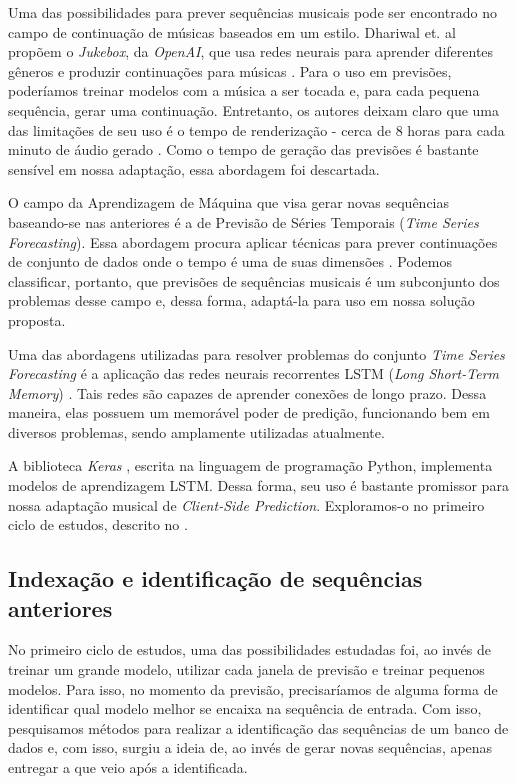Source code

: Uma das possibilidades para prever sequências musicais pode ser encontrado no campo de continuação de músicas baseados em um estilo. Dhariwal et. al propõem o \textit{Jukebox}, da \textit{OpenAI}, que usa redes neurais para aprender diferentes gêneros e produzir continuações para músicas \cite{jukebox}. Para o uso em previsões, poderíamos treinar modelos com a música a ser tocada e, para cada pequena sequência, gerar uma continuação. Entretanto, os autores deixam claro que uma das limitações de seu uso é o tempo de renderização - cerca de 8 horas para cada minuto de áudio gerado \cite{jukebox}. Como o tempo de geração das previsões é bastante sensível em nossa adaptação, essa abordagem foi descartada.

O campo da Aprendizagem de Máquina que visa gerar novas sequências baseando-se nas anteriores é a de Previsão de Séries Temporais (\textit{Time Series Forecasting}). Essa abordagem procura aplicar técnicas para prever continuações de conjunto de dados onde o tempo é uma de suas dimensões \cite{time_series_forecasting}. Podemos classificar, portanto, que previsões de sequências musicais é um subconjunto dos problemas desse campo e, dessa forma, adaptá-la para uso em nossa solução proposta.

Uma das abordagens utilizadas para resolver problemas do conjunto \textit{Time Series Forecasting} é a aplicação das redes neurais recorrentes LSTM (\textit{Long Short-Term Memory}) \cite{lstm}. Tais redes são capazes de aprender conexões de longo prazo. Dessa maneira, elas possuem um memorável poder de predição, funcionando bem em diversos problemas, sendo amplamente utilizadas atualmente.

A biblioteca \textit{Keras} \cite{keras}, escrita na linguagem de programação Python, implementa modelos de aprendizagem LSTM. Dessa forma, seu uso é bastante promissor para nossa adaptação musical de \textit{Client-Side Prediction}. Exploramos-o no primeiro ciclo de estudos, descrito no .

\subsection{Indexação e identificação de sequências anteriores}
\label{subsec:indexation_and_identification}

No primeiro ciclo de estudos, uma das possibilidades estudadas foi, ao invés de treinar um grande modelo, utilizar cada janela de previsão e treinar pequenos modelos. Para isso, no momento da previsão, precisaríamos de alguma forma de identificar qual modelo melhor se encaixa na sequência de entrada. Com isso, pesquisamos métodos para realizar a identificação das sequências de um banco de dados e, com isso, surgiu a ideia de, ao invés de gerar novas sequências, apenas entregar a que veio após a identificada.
- - -
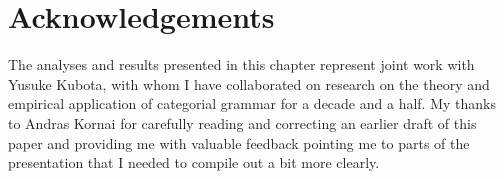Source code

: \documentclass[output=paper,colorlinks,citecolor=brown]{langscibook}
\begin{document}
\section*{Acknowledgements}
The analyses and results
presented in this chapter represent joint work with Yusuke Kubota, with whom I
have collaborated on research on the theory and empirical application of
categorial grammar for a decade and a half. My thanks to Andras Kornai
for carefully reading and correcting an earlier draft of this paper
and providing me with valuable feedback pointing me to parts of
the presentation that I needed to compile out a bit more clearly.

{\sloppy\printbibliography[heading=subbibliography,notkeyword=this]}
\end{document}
- - -
Activity: For the word "this", tally the lines of the listing that include it and give the number alone.

Task response: 3